A verbatim copy of the data is wanted, minus any picture in it.

::: DATA SUPPLIED

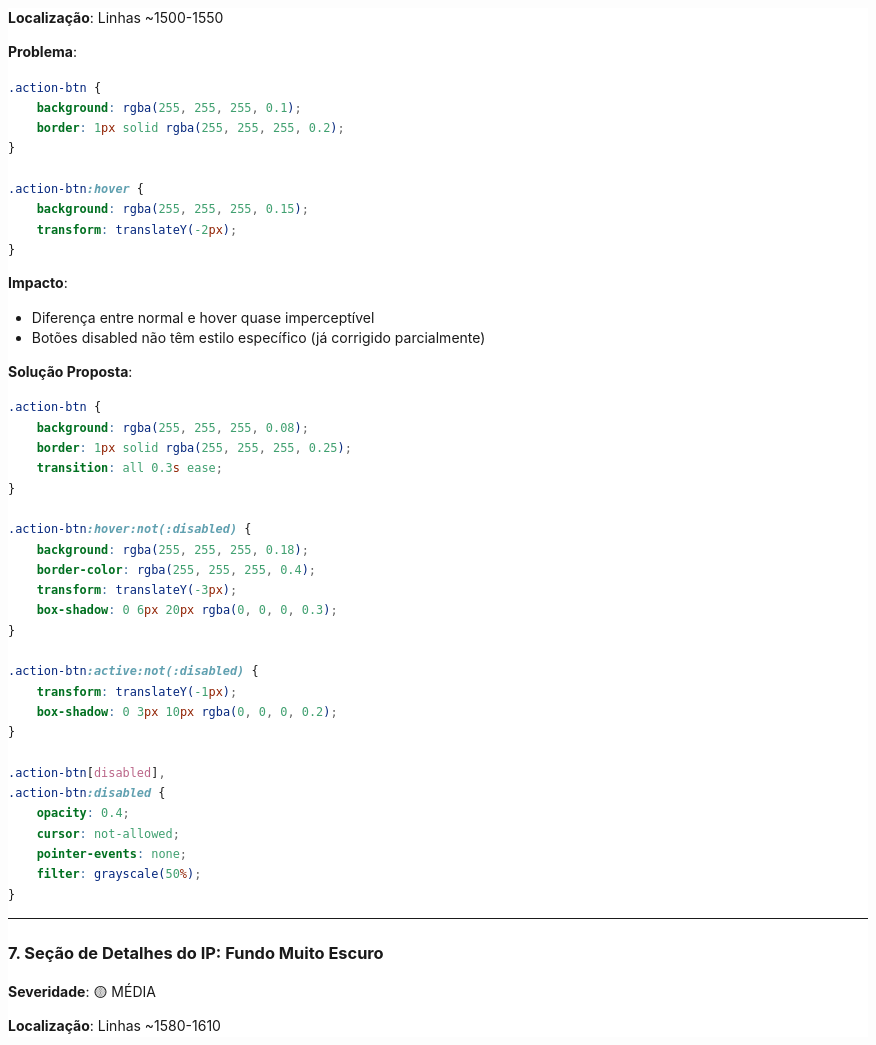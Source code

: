 **Localização**: Linhas ~1500-1550

**Problema**:
```css
.action-btn {
    background: rgba(255, 255, 255, 0.1);
    border: 1px solid rgba(255, 255, 255, 0.2);
}

.action-btn:hover {
    background: rgba(255, 255, 255, 0.15);
    transform: translateY(-2px);
}
```

**Impacto**:
- Diferença entre normal e hover quase imperceptível
- Botões disabled não têm estilo específico (já corrigido parcialmente)

**Solução Proposta**:
```css
.action-btn {
    background: rgba(255, 255, 255, 0.08);
    border: 1px solid rgba(255, 255, 255, 0.25);
    transition: all 0.3s ease;
}

.action-btn:hover:not(:disabled) {
    background: rgba(255, 255, 255, 0.18);
    border-color: rgba(255, 255, 255, 0.4);
    transform: translateY(-3px);
    box-shadow: 0 6px 20px rgba(0, 0, 0, 0.3);
}

.action-btn:active:not(:disabled) {
    transform: translateY(-1px);
    box-shadow: 0 3px 10px rgba(0, 0, 0, 0.2);
}

.action-btn[disabled],
.action-btn:disabled {
    opacity: 0.4;
    cursor: not-allowed;
    pointer-events: none;
    filter: grayscale(50%);
}
```

---

### 7. **Seção de Detalhes do IP: Fundo Muito Escuro**
**Severidade**: 🟡 MÉDIA

**Localização**: Linhas ~1580-1610
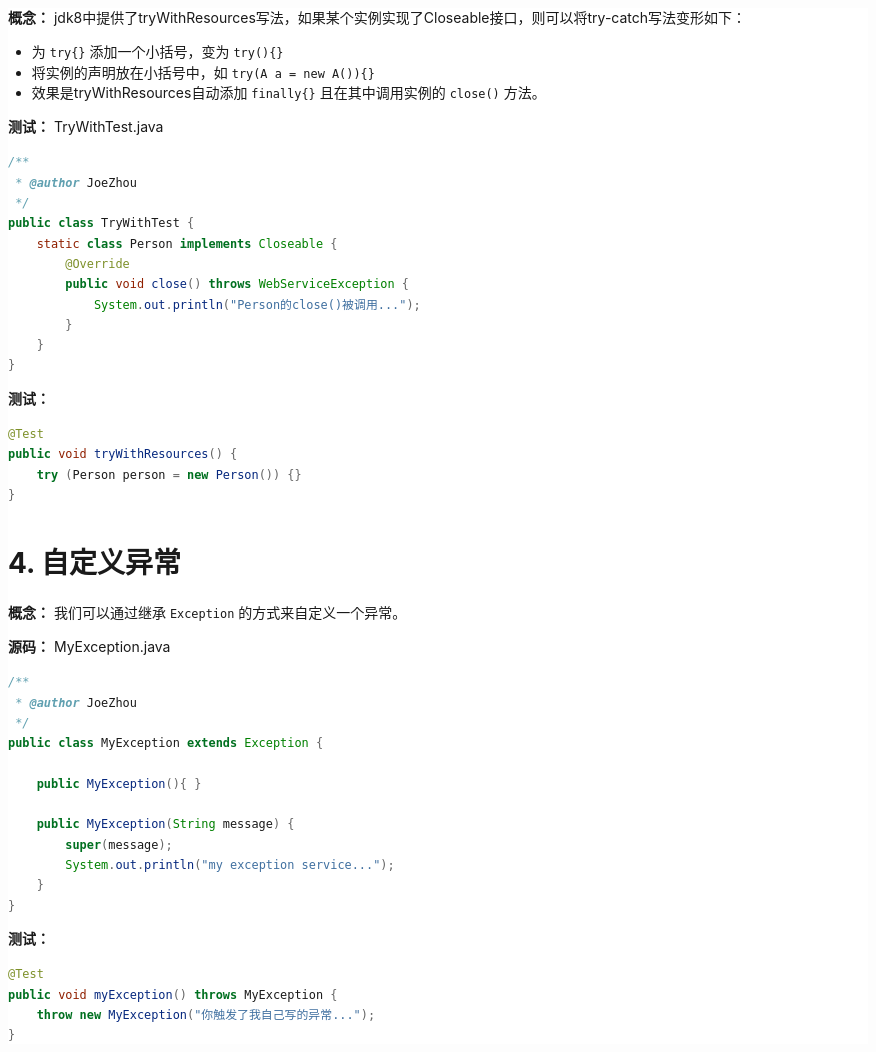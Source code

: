 **概念：** jdk8中提供了tryWithResources写法，如果某个实例实现了Closeable接口，则可以将try-catch写法变形如下：
- 为 `try{}` 添加一个小括号，变为 `try(){}`
- 将实例的声明放在小括号中，如 `try(A a = new A()){}`
- 效果是tryWithResources自动添加 `finally{}` 且在其中调用实例的 `close()` 方法。

**测试：** TryWithTest.java
```java
/**
 * @author JoeZhou
 */
public class TryWithTest {
    static class Person implements Closeable {
        @Override
        public void close() throws WebServiceException {
            System.out.println("Person的close()被调用...");
        }
    }
}
```

**测试：**
```java
@Test
public void tryWithResources() {
    try (Person person = new Person()) {}
}
```

# 4. 自定义异常

**概念：** 我们可以通过继承 `Exception` 的方式来自定义一个异常。

**源码：** MyException.java
```java
/**
 * @author JoeZhou
 */
public class MyException extends Exception {

    public MyException(){ }

    public MyException(String message) {
        super(message);
        System.out.println("my exception service...");
    }
}
```

**测试：** 
```java
@Test
public void myException() throws MyException {
    throw new MyException("你触发了我自己写的异常...");
}
```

::::::

→ OUTPUT OF THE TASK
Source code

: **Localização**: Linhas ~1500-1550

**Problema**:
```css
.action-btn {
    background: rgba(255, 255, 255, 0.1);
    border: 1px solid rgba(255, 255, 255, 0.2);
}

.action-btn:hover {
    background: rgba(255, 255, 255, 0.15);
    transform: translateY(-2px);
}
```

**Impacto**:
- Diferença entre normal e hover quase imperceptível
- Botões disabled não têm estilo específico (já corrigido parcialmente)

**Solução Proposta**:
```css
.action-btn {
    background: rgba(255, 255, 255, 0.08);
    border: 1px solid rgba(255, 255, 255, 0.25);
    transition: all 0.3s ease;
}

.action-btn:hover:not(:disabled) {
    background: rgba(255, 255, 255, 0.18);
    border-color: rgba(255, 255, 255, 0.4);
    transform: translateY(-3px);
    box-shadow: 0 6px 20px rgba(0, 0, 0, 0.3);
}

.action-btn:active:not(:disabled) {
    transform: translateY(-1px);
    box-shadow: 0 3px 10px rgba(0, 0, 0, 0.2);
}

.action-btn[disabled],
.action-btn:disabled {
    opacity: 0.4;
    cursor: not-allowed;
    pointer-events: none;
    filter: grayscale(50%);
}
```

---

### 7. **Seção de Detalhes do IP: Fundo Muito Escuro**
**Severidade**: 🟡 MÉDIA

**Localização**: Linhas ~1580-1610
Source code

: **概念：** jdk8中提供了tryWithResources写法，如果某个实例实现了Closeable接口，则可以将try-catch写法变形如下：
- 为 `try{}` 添加一个小括号，变为 `try(){}`
- 将实例的声明放在小括号中，如 `try(A a = new A()){}`
- 效果是tryWithResources自动添加 `finally{}` 且在其中调用实例的 `close()` 方法。

**测试：** TryWithTest.java
```java
/**
 * @author JoeZhou
 */
public class TryWithTest {
    static class Person implements Closeable {
        @Override
        public void close() throws WebServiceException {
            System.out.println("Person的close()被调用...");
        }
    }
}
```

**测试：**
```java
@Test
public void tryWithResources() {
    try (Person person = new Person()) {}
}
```

# 4. 自定义异常

**概念：** 我们可以通过继承 `Exception` 的方式来自定义一个异常。

**源码：** MyException.java
```java
/**
 * @author JoeZhou
 */
public class MyException extends Exception {

    public MyException(){ }

    public MyException(String message) {
        super(message);
        System.out.println("my exception service...");
    }
}
```

**测试：** 
```java
@Test
public void myException() throws MyException {
    throw new MyException("你触发了我自己写的异常...");
}
```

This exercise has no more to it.